For a century we have known that you don’t have to be on the police force, or even a private consulting detective like Sherlock Holmes or Hercule Poirot, to get into crime solving.
In American fiction, it is most common for lawyers, starting perhaps with Perry Mason, to get involved, but clergy, professionally concerned with good and evil, also figure large in sleuthing: we have Father Brown, Sister Boniface and the Rabbi of “On Friday the Rabbi Slept Late.” There is even a series in which the detective is an antique furniture dealer. Anyone can do it.
Fenton’s novels, featuring a social worker, are closer to police procedurals than you might think. Claire Conover is an investigative social worker in Birmingham. Her job often puts her in touch with real unpleasantness: child abuse, spouse abuse, addiction, kidnapping, domestic problems from the distasteful to the deadly. Social work is only a half step removed from the criminal justice system.

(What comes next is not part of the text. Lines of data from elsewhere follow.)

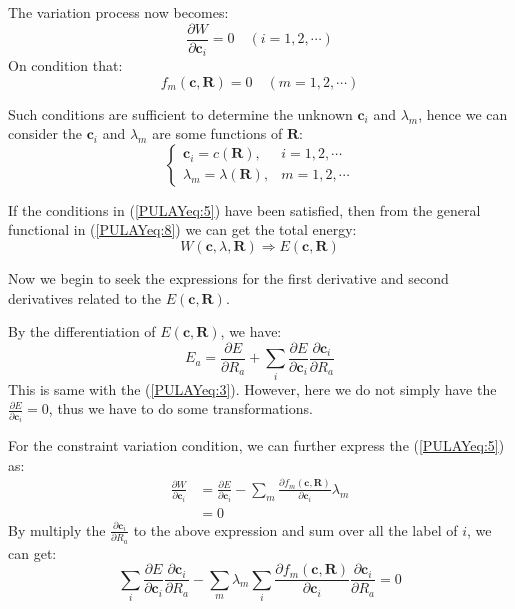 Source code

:The variation process now becomes:
\begin{equation}\label{PULAYeq:5}
  \frac{\partial W}{\partial \bm{c}_{i}} = 0 \quad (i=1,2, \cdots)
\end{equation}
On condition that:
\begin{equation}\label{PULAYeq:15}
  f_{m}(\bm{c}, \bm{R}) =  0 \quad (m=1,2, \cdots)
\end{equation}

Such conditions are sufficient to determine the unknown $\bm{c}_{i}$ and
$\lambda_{m}$, hence we can consider the $\bm{c}_{i}$ and $\lambda_{m}$ are
some functions of $\bm{R}$:
\begin{equation}\label{}
  \left\{
    \begin{array}{ll}
      \bm{c}_{i} = c(\bm{R}),             & i=1,2,\cdots  \\
      \lambda_{m} = \lambda(\bm{R}), & m=1,2,\cdots
    \end{array}
  \right.
\end{equation}

If the conditions in (\ref{PULAYeq:5}) have been satisfied, then from
the general functional in (\ref{PULAYeq:8}) we can get the total
energy:
\begin{equation}\label{PULAYeq:4}
  W(\bm{c}, \lambda, \bm{R}) \Rightarrow E(\bm{c}, \bm{R})
\end{equation}

Now we begin to seek the expressions for the first derivative and
second derivatives related to the $E(\bm{c}, \bm{R})$.

By the differentiation of $E(\bm{c}, \bm{R})$, we have:
\begin{equation}\label{PULAYeq:6}
  E_{a} =\frac{\partial E}{\partial R_{a}} + \sum_{i}\frac{\partial
    E}{\partial \bm{c}_{i}}\frac{\partial \bm{c}_{i}}{\partial R_{a}}
\end{equation}
This is same with the (\ref{PULAYeq:3}). However, here we do not
simply have the $\frac{\partial E}{\partial \bm{c}_{i}} = 0$, thus we have
to do some transformations.

For the constraint variation condition, we can further express the
(\ref{PULAYeq:5}) as:
\begin{align}\label{}
  \frac{\partial W}{\partial \bm{c}_{i}} &= \frac{\partial E}{\partial
   \bm{c}_{i}} - \sum_{m}\frac{\partial f_{m}(\bm{c}, \bm{R})}{\partial
    \bm{c}_{i}}\lambda_{m} \nonumber \\
  &= 0
\end{align}
By multiply the $\frac{\partial \bm{c}_{i}}{\partial R_{a}}$ to the above
expression and sum over all the label of $i$, we can get:
\begin{equation}\label{PULAYeq:17}
  \sum_{i}\frac{\partial E}{\partial \bm{c}_{i}}\frac{\partial
    \bm{c}_{i}}{\partial R_{a}} - \sum_{m}\lambda_{m}\sum_{i}\frac{\partial
    f_{m}(\bm{c}, \bm{R})}{\partial \bm{c}_{i}}\frac{\partial
\bm{c}_{i}}{\partial R_{a}} = 0
\end{equation}

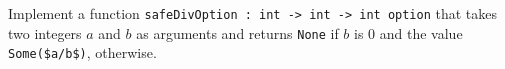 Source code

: Implement a function \lstinline{safeDivOption : int -> int -> int option} that takes two integers $a$ and $b$ as arguments and returns
\lstinline{None} if $b$ is 0 and the value
\lstinline[mathescape]{Some($a/b$)}, otherwise.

Conover is generous but can also be impetuous. In the third book of this series, she was in a solid relationship with a fine man, Grant Summerville, “six foot five with loose brown curls,” but unwisely “in a moment of total stupidity,” cheats on him with newspaper reporter Kirk Mahoney. When this volume opens, she is regretting that grotesque error in judgment, and the reader is happy to learn that Grant cares for her and is forgiving.

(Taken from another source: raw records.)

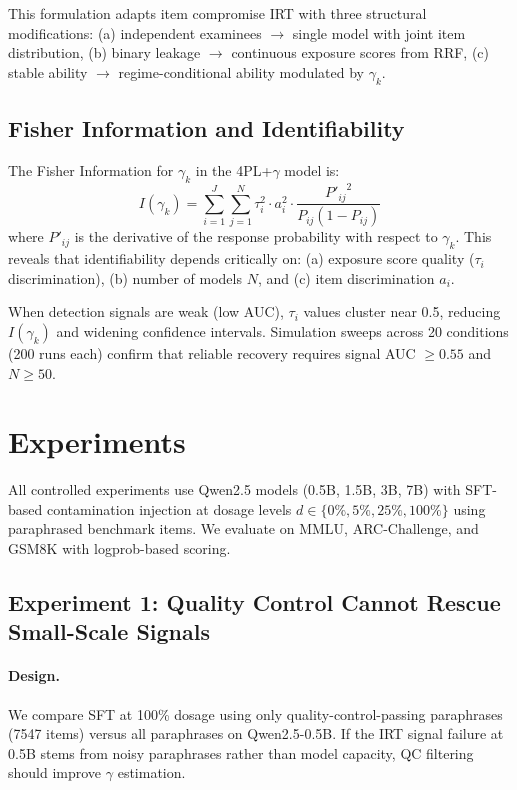 \documentclass[11pt,a4paper]{article}
\begin{document}
This formulation adapts item compromise IRT \citep{eckerly2017detecting,sinharay2017detection} with three structural modifications: (a) independent examinees $\rightarrow$ single model with joint item distribution, (b) binary leakage $\rightarrow$ continuous exposure scores from RRF, (c) stable ability $\rightarrow$ regime-conditional ability modulated by $\gamma_k$.

\subsection{Fisher Information and Identifiability}

The Fisher Information for $\gamma_k$ in the 4PL+$\gamma$ model is:
\begin{equation}
    I(\gamma_k) = \sum_{i=1}^{J} \sum_{j=1}^{N} \tau_i^2 \cdot a_i^2 \cdot \frac{{P'_{ij}}^{2}}{P_{ij}(1-P_{ij})}
\end{equation}
where $P'_{ij}$ is the derivative of the response probability with respect to $\gamma_k$. This reveals that identifiability depends critically on: (a) exposure score quality ($\tau_i$ discrimination), (b) number of models $N$, and (c) item discrimination $a_i$.

When detection signals are weak (low AUC), $\tau_i$ values cluster near 0.5, reducing $I(\gamma_k)$ and widening confidence intervals. Simulation sweeps across 20 conditions (200 runs each) confirm that reliable recovery requires signal AUC $\geq 0.55$ and $N \geq 50$.

\section{Experiments}

All controlled experiments use Qwen2.5 models (0.5B, 1.5B, 3B, 7B) with SFT-based contamination injection at dosage levels $d \in \{0\%, 5\%, 25\%, 100\%\}$ using paraphrased benchmark items. We evaluate on MMLU, ARC-Challenge, and GSM8K with logprob-based scoring.

\subsection{Experiment 1: Quality Control Cannot Rescue Small-Scale Signals}
\label{sec:exp-qc}

\paragraph{Design.} We compare SFT at 100\% dosage using only quality-control-passing paraphrases (7547 items) versus all paraphrases on Qwen2.5-0.5B. If the IRT signal failure at 0.5B stems from noisy paraphrases rather than model capacity, QC filtering should improve $\gamma$ estimation.
\end{document}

Now, through bigheartedness, Claire is fostering a thirteen-year-old Black teenage waif, LaReesa, whose mother, Amara, a prostitute and drug addict, has just been released from Tutwiler Prison in Wetumpka. LaReesa herself has been trafficked as a prostitute. Amara surfaces, wanting back her parental rights, and then Grant is accused of sexual misconduct by a former employee, Regina Maynard, whom he had fired because she was stealing from him and several of his clients.

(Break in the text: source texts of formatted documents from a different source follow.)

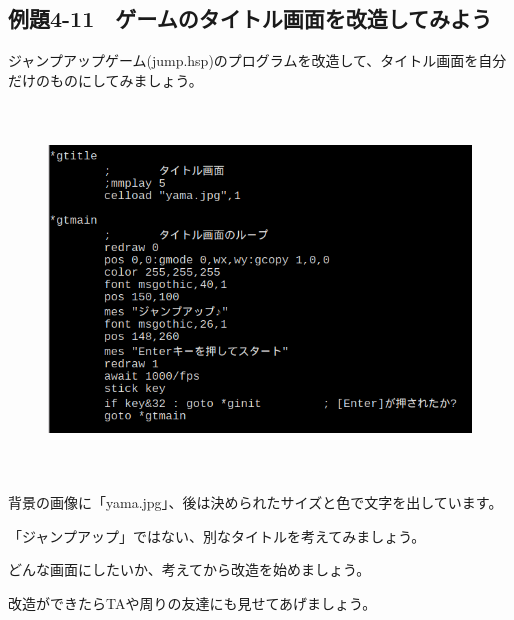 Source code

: \newpage
\subsection{例題4-11　ゲームのタイトル画面を改造してみよう}


\begin{description}
    \item {}
\end{description}


ジャンプアップゲーム(jump.hsp)のプログラムを改造して、タイトル画面を自分だけのものにしてみましょう。

\begin{figure}[H]
    \begin{center}
      \includegraphics[keepaspectratio,width=14.42cm,height=9.791cm]{text04-img/text04-img033.png}
    \end{center}
    \label{fig:prog_menu}
\end{figure}


\begin{description}
    \item {}
\end{description}

背景の画像に「yama.jpg」、後は決められたサイズと色で文字を出しています。

「ジャンプアップ」ではない、別なタイトルを考えてみましょう。

どんな画面にしたいか、考えてから改造を始めましょう。

改造ができたらTAや周りの友達にも見せてあげましょう。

Although expressly forbidden, because of her involvement with Grant, Claire works to clear Grant’s name while simultaneously dealing with LaReesa’s crazed mother. Investigating Regina Maynard proves fascinating because the woman who accused Grant of sexual misconduct is, it seems, a hyperactive temptress, having seduced many fairly naïve men along the way, including her high-school science teacher. Then she is murdered.
Besides dealing with these two big personal issues, Claire has to put in a regular day’s work. One of her teen-age clients tries to kill himself by cutting his wrists with a steak knife. She interviews new clients, arranges inspection visits and evaluations, carries clients with no transportation from one meeting to another, and appears to testify in various venues.
This novel is not all meetings, however. There is a car crash, even a car bomb. Claire and the action of this novel move around Jefferson County at a high rate of speed. Being a social worker in Birmingham is clearly an exhausting business.